Putting her head down, she let the tears fall and began to tell me the horrors she had lived. As I listened....I struggled to stay present. I found myself wanting to close my eyes and go away. She talked quickly, wanting to get it all out. She knew dates, places, times, names. She wanted to be accurate. She wanted to say the truth.
I asked her how she managed to live all those years with what had happened to her. She shook her head and cried unashamedly. "I don't know. I think God let me live to tell."

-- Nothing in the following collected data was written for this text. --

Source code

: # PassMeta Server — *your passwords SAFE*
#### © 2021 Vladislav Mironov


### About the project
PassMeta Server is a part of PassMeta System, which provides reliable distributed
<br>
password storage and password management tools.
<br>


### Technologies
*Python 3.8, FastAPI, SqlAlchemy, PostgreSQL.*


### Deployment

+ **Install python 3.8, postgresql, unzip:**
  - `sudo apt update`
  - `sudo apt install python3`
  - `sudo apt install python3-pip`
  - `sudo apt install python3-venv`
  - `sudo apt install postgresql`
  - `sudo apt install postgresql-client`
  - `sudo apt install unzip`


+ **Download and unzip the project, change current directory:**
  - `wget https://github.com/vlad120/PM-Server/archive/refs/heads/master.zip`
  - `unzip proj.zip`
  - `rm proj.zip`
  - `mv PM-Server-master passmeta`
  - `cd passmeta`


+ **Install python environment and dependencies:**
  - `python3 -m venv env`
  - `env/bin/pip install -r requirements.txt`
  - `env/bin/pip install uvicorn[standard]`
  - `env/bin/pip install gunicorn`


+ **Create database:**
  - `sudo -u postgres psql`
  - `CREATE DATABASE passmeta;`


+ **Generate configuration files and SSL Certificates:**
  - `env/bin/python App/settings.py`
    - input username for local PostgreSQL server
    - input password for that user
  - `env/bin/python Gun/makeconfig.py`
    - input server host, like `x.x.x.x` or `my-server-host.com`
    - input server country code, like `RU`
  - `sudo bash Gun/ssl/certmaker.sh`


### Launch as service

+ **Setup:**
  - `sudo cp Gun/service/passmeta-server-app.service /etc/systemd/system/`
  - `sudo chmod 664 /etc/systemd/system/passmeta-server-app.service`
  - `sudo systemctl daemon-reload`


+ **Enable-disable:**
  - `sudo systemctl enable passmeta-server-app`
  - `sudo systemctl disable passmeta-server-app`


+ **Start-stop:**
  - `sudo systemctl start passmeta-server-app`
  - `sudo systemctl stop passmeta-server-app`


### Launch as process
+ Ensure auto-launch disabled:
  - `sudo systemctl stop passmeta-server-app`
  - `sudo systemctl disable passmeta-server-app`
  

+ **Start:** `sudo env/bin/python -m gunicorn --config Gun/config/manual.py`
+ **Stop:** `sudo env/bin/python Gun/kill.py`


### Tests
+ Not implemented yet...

I went home that night....feeling detached like I used to be....feeling separate from myself.... that 84 year old woman's words echoing in my mind...'I think God let me live to tell.'
When I got home, my friend called. Two people her husband works with bought the book, In the Eye of Deception. Two other people ordered it online. And a bookstore in the city next to where I live asked me to bring some books to place on their shelves.
Writing this, I feel so many emotions inside. Some for that woman...that survivor who knew at 84 God let her live to tell her story. And maybe because in some way that lady gave me a message today...a message to be strong...a message to tell the truth of what happened...to not be afraid....it wasn't my fault...and what happened doesn't define who I am today.
And maybe by telling my truth I can show there is a way out of darkness...away out of hopelessness. I think of friends who died...who took their own lives or died by accident because of the damage they had done to their bodies...and I think of the many times I tempted death, yet He let me live....Maybe He let me live also to tell.
I want to be strong and give that strength to others. I want to use what happened and give hope. And I want to show that the gentleness of His power is able to break through any darkness.